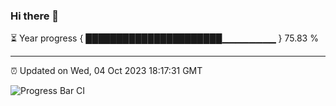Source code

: ### Hi there 👋

⏳ Year progress { ██████████████████████▁▁▁▁▁▁▁▁ } 75.83 %

---

⏰ Updated on Wed, 04 Oct 2023 18:17:31 GMT

![Progress Bar CI](https://github.com/liununu/liununu/workflows/Progress%20Bar%20CI/badge.svg)

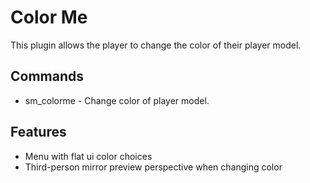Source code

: # Color Me
This plugin allows the player to change the color of their player model.

## Commands
* sm_colorme - Change color of player model.

## Features
* Menu with flat ui color choices
* Third-person mirror preview perspective when changing color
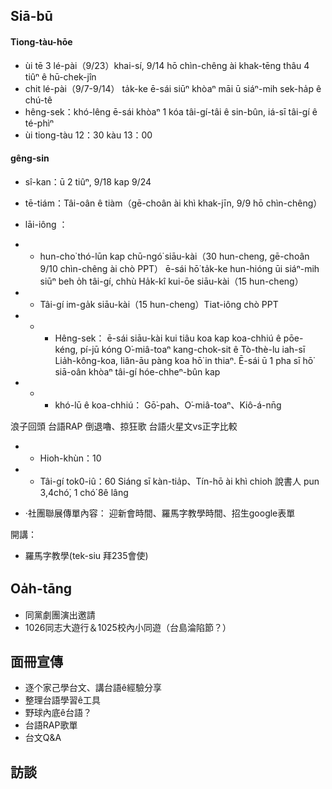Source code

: Siā-bū
----

#### Tiong-tàu-hōe
- ùi tē 3 lé-pài（9/23）khai-sí, 9/14 hō chìn-chêng ài khak-tēng thâu 4
 tiûⁿ ê hū-chek-jîn
- chit lé-pài（9/7-9/14） ta̍k-ke ē-sái siūⁿ khòaⁿ māi ū siáⁿ-mih sek-ha̍p ê chú-tê
- hêng-sek：khó-lêng ē-sái khòaⁿ 1 kóa tâi-gí-tâi ê sin-bûn, iá-sī tâi-gí ê té-phìⁿ 
- ùi tiong-tàu 12：30 kàu 13：00

#### gêng-sin 

- sî-kan：ū 2 tiûⁿ, 9/18 kap 9/24
- tē-tiám：Tâi-oân ê tiàm（gē-choân ài khì khak-jīn, 9/9 hō chìn-chêng）
-  lāi-iông ：
- + hun-cho͘ thó-lūn kap chū-ngó͘ siāu-kài（30 hun-cheng, gē-choân 9/10 chìn-chêng ài chò PPT）
ē-sái hō͘ ta̍k-ke hun-hióng ūi siáⁿ-mih siūⁿ beh o̍h tâi-gí, chhù 
Ha̍k-kî kui-ōe siāu-kài（15 hun-cheng）
- + Tâi-gí im-ga̍k siāu-kài（15 hun-cheng）Tiat-iông chò PPT
- + - Hêng-sek：
ē-sái siāu-kài kui tiâu koa kap koa-chhiú ê pōe-kéng, pí-jū kóng O͘-miâ-toaⁿ kang-chok-sit ê Tò-thè-lu iah-sī Lia̍h-kông-koa, liân-āu pàng koa hō͘ in thiaⁿ.
Ē-sái ū 1 pha sī hō͘ siā-oân khòaⁿ tâi-gí hóe-chheⁿ-bûn kap 

- + - khó-lū ê koa-chhiú：
Gō͘-pah、O͘-miâ-toaⁿ、Kiô-á-nn̄g


浪子回頭
台語RAP
倒退嚕、掠狂歌
台語火星文vs正字比較

- + Hioh-khùn：10
- + Tâi-gí tok0-iû：60
Siáng sī kàn-tia̍p、Tín-hō ài khì chioh 說書人
pun 3,4chó͘, 1 chó͘ 8ê lâng

- ·社團聯展傳單內容：
迎新會時間、羅馬字教學時間、招生google表單


開講：

- 羅馬字教學(tek-siu 拜235會使)


Oa̍h-tāng
----

- 同黨劇團演出邀請
- 1026同志大遊行＆1025校內小同遊（台島淪陷節？）


面冊宣傳
----
- 逐个家己學台文、講台語ê經驗分享
- 整理台語學習ê工具
- 野球內底ê台語？
- 台語RAP歌單
- 台文Q&A

訪談
----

+ + +

When you reach the line with "- ùi tē 3 lé-pài（9/23）khai-sí, 9/14" in the records above, start writing out lines exactly, and stop once the line with "- sî-kan：ū 2 tiûⁿ, 9/18 kap 9/24" has been written; include nothing else.

- ùi tē 3 lé-pài（9/23）khai-sí, 9/14 hō chìn-chêng ài khak-tēng thâu 4
 tiûⁿ ê hū-chek-jîn
- chit lé-pài（9/7-9/14） ta̍k-ke ē-sái siūⁿ khòaⁿ māi ū siáⁿ-mih sek-ha̍p ê chú-tê
- hêng-sek：khó-lêng ē-sái khòaⁿ 1 kóa tâi-gí-tâi ê sin-bûn, iá-sī tâi-gí ê té-phìⁿ 
- ùi tiong-tàu 12：30 kàu 13：00

#### gêng-sin 

- sî-kan：ū 2 tiûⁿ, 9/18 kap 9/24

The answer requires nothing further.